On Oct. 24, President George W. Bush, in a powerful speech outlining what needs to be done to prepare Cuba for post-Castro liberation,reiterated that the trade embargo on the Communist regime must stand as long as the Castro brothers maintain their monopoly over the political and economic life of the island. "Trade with Cuba under the current regime would merely enrich the elites in power and strengthen their grip." said the president. But again, transnational business interests are working against government policy. The Chamber of Commerce has an ongoing campaign to lift sanctions on Havana, arguing that sanctions "isolate the United States from its allies while denying U.S. companies access to markets in which third-country firms can do business easily." This is the old "if Johnny jumps off the roof, we should too" argument, except applied to jumping into bed with a bloody dictatorship.

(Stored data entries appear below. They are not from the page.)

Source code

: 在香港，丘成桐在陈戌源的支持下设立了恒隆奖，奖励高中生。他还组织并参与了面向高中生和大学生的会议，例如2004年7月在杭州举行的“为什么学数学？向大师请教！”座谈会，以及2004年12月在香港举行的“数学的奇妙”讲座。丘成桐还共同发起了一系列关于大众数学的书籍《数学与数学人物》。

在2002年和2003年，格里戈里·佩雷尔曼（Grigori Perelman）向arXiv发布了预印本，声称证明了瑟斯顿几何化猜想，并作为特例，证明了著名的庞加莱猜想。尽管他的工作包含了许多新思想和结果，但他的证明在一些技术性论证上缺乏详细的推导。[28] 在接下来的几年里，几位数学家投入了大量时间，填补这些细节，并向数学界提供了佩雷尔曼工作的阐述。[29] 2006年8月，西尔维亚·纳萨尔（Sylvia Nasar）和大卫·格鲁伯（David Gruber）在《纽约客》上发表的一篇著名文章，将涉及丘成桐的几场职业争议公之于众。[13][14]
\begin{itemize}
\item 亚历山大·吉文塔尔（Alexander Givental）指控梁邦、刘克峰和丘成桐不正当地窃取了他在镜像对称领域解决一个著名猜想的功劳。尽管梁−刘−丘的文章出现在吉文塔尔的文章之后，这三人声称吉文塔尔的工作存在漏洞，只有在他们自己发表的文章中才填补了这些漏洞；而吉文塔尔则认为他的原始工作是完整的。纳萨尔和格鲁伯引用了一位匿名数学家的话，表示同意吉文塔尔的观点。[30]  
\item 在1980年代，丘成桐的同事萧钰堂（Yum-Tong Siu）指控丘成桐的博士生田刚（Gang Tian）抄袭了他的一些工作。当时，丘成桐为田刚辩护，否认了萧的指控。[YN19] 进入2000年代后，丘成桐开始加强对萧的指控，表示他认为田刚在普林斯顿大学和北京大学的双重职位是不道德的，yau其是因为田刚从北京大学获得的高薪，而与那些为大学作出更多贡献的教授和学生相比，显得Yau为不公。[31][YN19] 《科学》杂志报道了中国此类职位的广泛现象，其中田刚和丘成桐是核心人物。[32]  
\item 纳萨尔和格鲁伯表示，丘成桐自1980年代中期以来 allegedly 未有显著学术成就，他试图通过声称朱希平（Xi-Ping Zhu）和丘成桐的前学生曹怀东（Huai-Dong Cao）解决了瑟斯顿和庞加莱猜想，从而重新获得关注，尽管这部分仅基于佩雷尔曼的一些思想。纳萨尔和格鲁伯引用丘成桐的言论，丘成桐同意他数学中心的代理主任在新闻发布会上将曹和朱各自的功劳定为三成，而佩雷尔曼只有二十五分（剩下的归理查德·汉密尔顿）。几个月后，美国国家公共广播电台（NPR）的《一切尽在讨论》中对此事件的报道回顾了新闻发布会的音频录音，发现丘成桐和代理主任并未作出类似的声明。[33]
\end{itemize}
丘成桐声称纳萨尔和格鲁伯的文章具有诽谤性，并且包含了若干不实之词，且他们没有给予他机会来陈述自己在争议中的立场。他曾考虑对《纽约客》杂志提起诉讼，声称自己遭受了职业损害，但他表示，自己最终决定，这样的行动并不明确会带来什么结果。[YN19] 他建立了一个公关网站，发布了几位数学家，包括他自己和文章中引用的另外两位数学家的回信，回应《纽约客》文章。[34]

In this same vein is the long campaign waged by the National Foreign Trade Council (NFTC) opposing action against Burma. On Oct. 23, the NFTC called on Congress not to respond to the latest wave of violent repression by the military tyrants against pro-democracy elements with more sanctions.
Then there is continued corporate support for an appeasement policy towards China, despite its clear ambitions to become a peer competitor of the United States in every strategic arena. The same lobbyists who have opposed sanctions on Iran have opposed new export controls devised by the Commerce Department on "dual use" technology that Beijing could use for its military expansion. On Oct. 11, a major new initiative was launched by the Justice Department and other federal agencies to fight illegal trafficking in weapons and sensitive technologies, with China and Iran identified as the main concerns.
Meanwhile, the Bush administration has been having a hard time getting American companies to invest and trade with Iraq. The Commerce Department has held a number of conferences and has taken hundreds of business executives to Baghdad. Last year, the Pentagon set up a Task Force to Support Business and Stability Operations in Iraq. In August, The Washington Post interviewed Paul A. Brinkley, the deputy undersecretary of defense in charge of this initiative. He acknowledged that promising opportunities with U.S. companies have slipped away as the war's popularity fell. "I thought we would be further along at this point.... America's economic might has still not been brought to bear in Iraq," said Mr. Brinkley.
The United States needs strong policies to pull rogue corporations back into the national fold to stop the hemorrhaging of industrial capacity, technology and capital to overseas rivals; and to mobilize financial strength behind national objectives. The business community can no longer be trusted to police itself, or to display any allegiance to American security if they can make a buck somewhere else.